◆ **WORK TO BE COMPLETED**: Copy, word for word, each line of the data below from the first through the line containing "[//]: # (Image References)", and stop there.

Segment Open

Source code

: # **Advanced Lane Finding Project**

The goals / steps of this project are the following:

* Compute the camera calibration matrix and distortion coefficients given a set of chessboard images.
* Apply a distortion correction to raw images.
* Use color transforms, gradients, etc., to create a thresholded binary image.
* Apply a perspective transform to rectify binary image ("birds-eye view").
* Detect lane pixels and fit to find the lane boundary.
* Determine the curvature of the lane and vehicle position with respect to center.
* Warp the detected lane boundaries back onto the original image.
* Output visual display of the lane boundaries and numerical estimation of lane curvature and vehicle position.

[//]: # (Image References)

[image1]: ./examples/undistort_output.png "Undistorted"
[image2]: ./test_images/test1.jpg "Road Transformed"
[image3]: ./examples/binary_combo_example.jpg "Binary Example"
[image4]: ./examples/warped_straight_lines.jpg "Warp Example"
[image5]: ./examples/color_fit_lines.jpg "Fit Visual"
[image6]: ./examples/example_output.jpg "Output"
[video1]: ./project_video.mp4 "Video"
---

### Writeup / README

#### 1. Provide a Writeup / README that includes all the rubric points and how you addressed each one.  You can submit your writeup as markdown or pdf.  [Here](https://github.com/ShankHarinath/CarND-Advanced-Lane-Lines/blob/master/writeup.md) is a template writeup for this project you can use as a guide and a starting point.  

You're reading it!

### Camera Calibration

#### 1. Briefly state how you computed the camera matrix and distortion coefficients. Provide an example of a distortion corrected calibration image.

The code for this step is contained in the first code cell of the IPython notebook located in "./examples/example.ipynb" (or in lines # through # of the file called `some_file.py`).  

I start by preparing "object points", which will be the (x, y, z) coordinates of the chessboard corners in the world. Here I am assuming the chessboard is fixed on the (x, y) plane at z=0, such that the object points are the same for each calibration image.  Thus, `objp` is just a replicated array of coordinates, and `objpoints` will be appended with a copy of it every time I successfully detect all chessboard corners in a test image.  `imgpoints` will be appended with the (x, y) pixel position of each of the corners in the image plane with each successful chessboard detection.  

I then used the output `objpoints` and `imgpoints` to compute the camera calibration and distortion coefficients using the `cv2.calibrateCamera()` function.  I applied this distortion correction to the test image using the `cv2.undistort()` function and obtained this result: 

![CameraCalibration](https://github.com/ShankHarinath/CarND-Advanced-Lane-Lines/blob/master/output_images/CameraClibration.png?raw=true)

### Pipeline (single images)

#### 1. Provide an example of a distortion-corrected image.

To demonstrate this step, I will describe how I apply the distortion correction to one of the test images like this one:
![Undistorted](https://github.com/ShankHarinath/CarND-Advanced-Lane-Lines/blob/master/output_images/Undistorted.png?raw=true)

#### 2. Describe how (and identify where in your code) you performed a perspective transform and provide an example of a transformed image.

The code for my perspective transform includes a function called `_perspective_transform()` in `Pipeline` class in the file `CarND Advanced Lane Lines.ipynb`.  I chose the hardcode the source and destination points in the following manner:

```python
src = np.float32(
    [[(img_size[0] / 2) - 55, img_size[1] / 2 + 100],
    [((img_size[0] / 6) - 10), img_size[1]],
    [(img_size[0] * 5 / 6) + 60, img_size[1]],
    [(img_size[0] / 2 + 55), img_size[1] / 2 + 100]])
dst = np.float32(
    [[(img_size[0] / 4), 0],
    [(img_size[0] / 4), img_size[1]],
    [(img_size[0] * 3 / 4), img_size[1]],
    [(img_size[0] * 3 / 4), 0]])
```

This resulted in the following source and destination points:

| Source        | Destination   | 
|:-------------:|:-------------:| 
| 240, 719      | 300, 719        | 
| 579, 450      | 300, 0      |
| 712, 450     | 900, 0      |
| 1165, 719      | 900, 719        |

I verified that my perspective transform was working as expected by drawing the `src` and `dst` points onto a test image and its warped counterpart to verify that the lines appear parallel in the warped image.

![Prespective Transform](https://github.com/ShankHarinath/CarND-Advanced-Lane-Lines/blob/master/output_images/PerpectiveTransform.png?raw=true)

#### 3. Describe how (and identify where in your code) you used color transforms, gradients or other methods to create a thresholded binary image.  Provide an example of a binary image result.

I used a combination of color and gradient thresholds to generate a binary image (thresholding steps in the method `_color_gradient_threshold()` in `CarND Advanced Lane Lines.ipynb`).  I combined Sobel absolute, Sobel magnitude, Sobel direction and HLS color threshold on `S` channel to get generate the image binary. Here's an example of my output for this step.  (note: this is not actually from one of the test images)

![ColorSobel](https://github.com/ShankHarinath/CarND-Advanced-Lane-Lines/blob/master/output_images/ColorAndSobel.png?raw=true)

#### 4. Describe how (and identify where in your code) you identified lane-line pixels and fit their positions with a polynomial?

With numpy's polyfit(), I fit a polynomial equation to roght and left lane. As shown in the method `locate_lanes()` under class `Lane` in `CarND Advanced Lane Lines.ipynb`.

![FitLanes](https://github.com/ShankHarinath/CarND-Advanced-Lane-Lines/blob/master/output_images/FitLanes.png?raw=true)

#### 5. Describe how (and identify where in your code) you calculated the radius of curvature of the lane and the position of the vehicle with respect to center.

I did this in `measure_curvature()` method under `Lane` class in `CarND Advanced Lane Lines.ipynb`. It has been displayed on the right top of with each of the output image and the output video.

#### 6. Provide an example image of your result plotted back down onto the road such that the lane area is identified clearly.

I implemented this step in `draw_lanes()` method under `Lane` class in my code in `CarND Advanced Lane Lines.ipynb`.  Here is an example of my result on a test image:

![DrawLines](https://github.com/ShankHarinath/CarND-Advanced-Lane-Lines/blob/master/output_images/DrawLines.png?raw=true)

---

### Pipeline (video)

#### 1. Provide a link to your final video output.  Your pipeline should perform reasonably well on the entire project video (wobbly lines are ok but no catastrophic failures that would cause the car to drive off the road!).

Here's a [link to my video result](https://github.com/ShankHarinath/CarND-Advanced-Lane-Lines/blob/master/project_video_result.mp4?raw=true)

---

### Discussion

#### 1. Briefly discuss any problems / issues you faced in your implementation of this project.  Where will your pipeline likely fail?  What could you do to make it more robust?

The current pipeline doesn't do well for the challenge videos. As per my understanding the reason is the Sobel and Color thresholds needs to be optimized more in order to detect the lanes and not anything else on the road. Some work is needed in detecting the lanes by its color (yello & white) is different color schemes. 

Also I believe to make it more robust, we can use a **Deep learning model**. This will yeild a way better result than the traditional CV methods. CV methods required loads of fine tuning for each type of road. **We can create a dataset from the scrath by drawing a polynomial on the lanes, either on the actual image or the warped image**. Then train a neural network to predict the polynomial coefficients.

Segment Closed

◆ **YOUR SOLUTION**:
Source code

: # **Advanced Lane Finding Project**

The goals / steps of this project are the following:

* Compute the camera calibration matrix and distortion coefficients given a set of chessboard images.
* Apply a distortion correction to raw images.
* Use color transforms, gradients, etc., to create a thresholded binary image.
* Apply a perspective transform to rectify binary image ("birds-eye view").
* Detect lane pixels and fit to find the lane boundary.
* Determine the curvature of the lane and vehicle position with respect to center.
* Warp the detected lane boundaries back onto the original image.
* Output visual display of the lane boundaries and numerical estimation of lane curvature and vehicle position.

[//]: # (Image References)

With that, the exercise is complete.